Comptroller General Warns Against Excessive Leniency
WASHINGTON - Treasury Department initiatives to spur bank lending may instead result in too much forbearance by examiners and auditors on bad loans, Comptroller General Charles A. Bowsher warned Thursday.
In a speech to bank accountants, Mr. Bowsher said he is worried that the credit-loosening measures unveiled last month reflected a growing sentiment for watering down bank accounting standards.
If auditors loosen generally accepted accounting principles, he said, the banking industry could slip into shoddy accounting practices like those that masked the dimensions of the thrift industry's losses in the 1980s.
A Need for Good Accounting
As head of the General Accounting Office, Mr. Bowsher is the Congress' chief accounting watchdog.
"If we don't have good accounting, that means everybody is being misled," Mr. Bowsher told a conference sponsored by the American Institute of Certified Public Accountants.
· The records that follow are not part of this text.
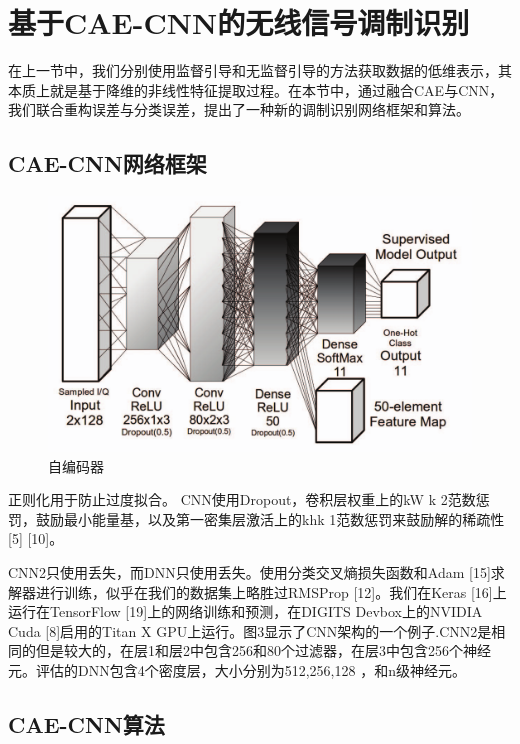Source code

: \section{基于CAE-CNN的无线信号调制识别}

在上一节中，我们分别使用监督引导和无监督引导的方法获取数据的低维表示，其本质上就是基于降维的非线性特征提取过程。在本节中，通过融合CAE与CNN，我们联合重构误差与分类误差，提出了一种新的调制识别网络框架和算法。

\subsection{CAE-CNN网络框架}

\begin{figure}[!h]
	\centering
	\includegraphics[scale=0.3]{figures/chapter_3/cae_cnn_frame}
	\caption{自编码器}	\label{fig_3_2}
\end{figure}
正则化用于防止过度拟合。 CNN使用Dropout，卷积层权重上的kW k 2范数惩罚，鼓励最小能量基，以及第一密集层激活上的khk 1范数惩罚来鼓励解的稀疏性[5] [10]。 

CNN2只使用丢失，而DNN只使用丢失。使用分类交叉熵损失函数和Adam [15]求解器进行训练，似乎在我们的数据集上略胜过RMSProp [12]。我们在Keras [16]上运行在TensorFlow [19]上的网络训练和预测，在DIGITS Devbox上的NVIDIA Cuda [8]启用的Titan X GPU上运行。图3显示了CNN架构的一个例子.CNN2是相同的但是较大的，在层1和层2中包含256和80个过滤器，在层3中包含256个神经元。评估的DNN包含4个密度层，大小分别为512,256,128 ，和n级神经元。\par

\subsection{CAE-CNN算法}

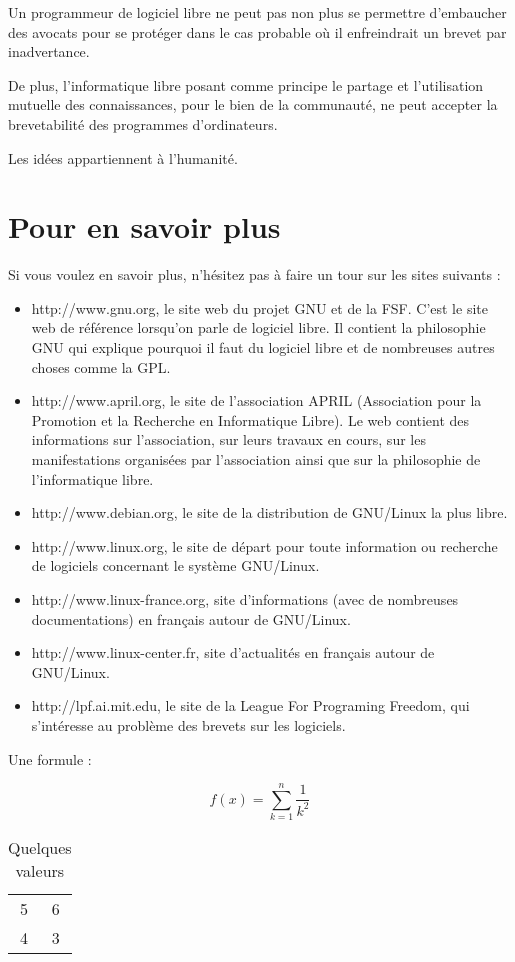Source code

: \documentclass{article}
\begin{document}
Un programmeur de logiciel libre ne peut pas non plus se permettre d'embaucher des avocats pour se protéger dans le cas probable où il enfreindrait un brevet par inadvertance.

De plus, l'informatique libre posant comme principe le partage et l'utilisation mutuelle des connaissances, pour le bien de la communauté, ne peut accepter la brevetabilité des programmes d'ordinateurs.

Les idées appartiennent à l'humanité.
\section{Pour en savoir plus}

Si vous voulez en savoir plus, n'hésitez pas à faire un tour sur les sites suivants :
\begin{itemize}
     \item http://www.gnu.org, le site web du projet GNU et de la FSF. C'est le site web de référence lorsqu'on parle de logiciel libre. Il contient la philosophie GNU qui explique pourquoi il faut du logiciel libre et de nombreuses autres choses comme la GPL.
    \item     http://www.april.org, le site de l'association APRIL (Association pour la Promotion et la Recherche en Informatique Libre). Le web contient des informations sur l'association, sur leurs travaux en cours, sur les manifestations organisées par l'association ainsi que sur la philosophie de l'informatique libre.
    \item    http://www.debian.org, le site de la distribution de GNU/Linux la plus libre.
    \item     http://www.linux.org, le site de départ pour toute information ou recherche de logiciels concernant le système GNU/Linux.
    \item     http://www.linux-france.org, site d'informations (avec de nombreuses documentations) en français autour de GNU/Linux.
    \item    http://www.linux-center.fr, site d'actualités en français autour de GNU/Linux.
    \item     http://lpf.ai.mit.edu, le site de la League For Programing Freedom, qui s'intéresse au problème des brevets sur les logiciels.
\end{itemize}


Une formule :

\begin{equation}
   f(x) = \sum_{k=1}^n \frac{1}{k^2} \label{intelligent}
\end{equation}

\begin{table}[h!]
    \centering
    \begin{tabular}{c|c}
       5  & 6 \\
      4   & 3
    \end{tabular}
    \caption{Quelques valeurs}
    \label{tab:my_label}
\end{table}
\end{document}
After the speech, he told reporters that real estate examination guidelines issued by four regulatory agencies last week are "confusing."
"If I were an examiner or an auditor, it might lead me to more forbearance, or not representing [asset quality] accurately," Mr. Bowsher said.
The real estate guidelines, the latest of several installations in the administration's plan to ease the credit crunch, are expected to result in fewer loans being classified as bad risks.